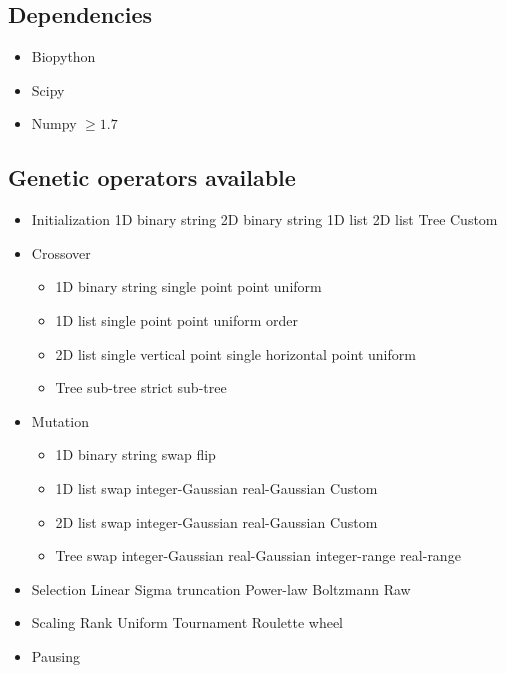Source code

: \documentclass{article}
\begin{document}
	\subsection{Dependencies}
	\begin{itemize}
		\item Biopython
		\item Scipy
		\item Numpy $\geq 1.7$
	\end{itemize}
	\subsection{Genetic operators available}
	\begin{itemize}
		\item Initialization 
		\subitem 1D binary string 
		\subitem 2D binary string
		\subitem 1D list
		\subitem 2D list
		\subitem Tree
		\subitem Custom
		\item Crossover
		\begin{itemize}
			\item  1D binary string
			\subitem single point
			 point
			\subitem uniform
			\item 1D list 
			\subitem single point
			 point
			\subitem uniform 
			\subitem order
			\item 2D list  
			\subitem single vertical point
			\subitem single horizontal point
			\subitem uniform
			\item Tree 
			\subitem sub-tree
			\subitem strict sub-tree
		\end{itemize}
		\item Mutation 
		\begin{itemize}
			\item  1D binary string
			\subitem swap
			\subitem flip
			\item 1D list 
			\subitem swap
			\subitem integer-Gaussian 
			\subitem real-Gaussian
			\subitem Custom
			\item 2D list  
			\subitem swap
			\subitem integer-Gaussian 
			\subitem real-Gaussian
			\subitem Custom
			\item Tree 
			\subitem swap
			\subitem integer-Gaussian 
			\subitem real-Gaussian
			\subitem integer-range 
			\subitem real-range
		\end{itemize}
		\item Selection 
		\subitem Linear
		\subitem Sigma truncation
		\subitem Power-law
		\subitem Boltzmann
		\subitem Raw
		\item Scaling 
		\subitem Rank
		\subitem Uniform
		\subitem Tournament
		\subitem Roulette wheel
		\item Pausing
	\end{itemize}
\end{document}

****************************************

- [WHAT THE TASK REQUIRES]: Pictures are not part of the copy; retype all the other material exactly.

- [EXPECTED ANSWER]:
Source code

: \documentclass{article}
\begin{document}
	\subsection{Dependencies}
	\begin{itemize}
		\item Biopython
		\item Scipy
		\item Numpy $\geq 1.7$
	\end{itemize}
	\subsection{Genetic operators available}
	\begin{itemize}
		\item Initialization 
		\subitem 1D binary string 
		\subitem 2D binary string
		\subitem 1D list
		\subitem 2D list
		\subitem Tree
		\subitem Custom
		\item Crossover
		\begin{itemize}
			\item  1D binary string
			\subitem single point
			 point
			\subitem uniform
			\item 1D list 
			\subitem single point
			 point
			\subitem uniform 
			\subitem order
			\item 2D list  
			\subitem single vertical point
			\subitem single horizontal point
			\subitem uniform
			\item Tree 
			\subitem sub-tree
			\subitem strict sub-tree
		\end{itemize}
		\item Mutation 
		\begin{itemize}
			\item  1D binary string
			\subitem swap
			\subitem flip
			\item 1D list 
			\subitem swap
			\subitem integer-Gaussian 
			\subitem real-Gaussian
			\subitem Custom
			\item 2D list  
			\subitem swap
			\subitem integer-Gaussian 
			\subitem real-Gaussian
			\subitem Custom
			\item Tree 
			\subitem swap
			\subitem integer-Gaussian 
			\subitem real-Gaussian
			\subitem integer-range 
			\subitem real-range
		\end{itemize}
		\item Selection 
		\subitem Linear
		\subitem Sigma truncation
		\subitem Power-law
		\subitem Boltzmann
		\subitem Raw
		\item Scaling 
		\subitem Rank
		\subitem Uniform
		\subitem Tournament
		\subitem Roulette wheel
		\item Pausing
	\end{itemize}
\end{document}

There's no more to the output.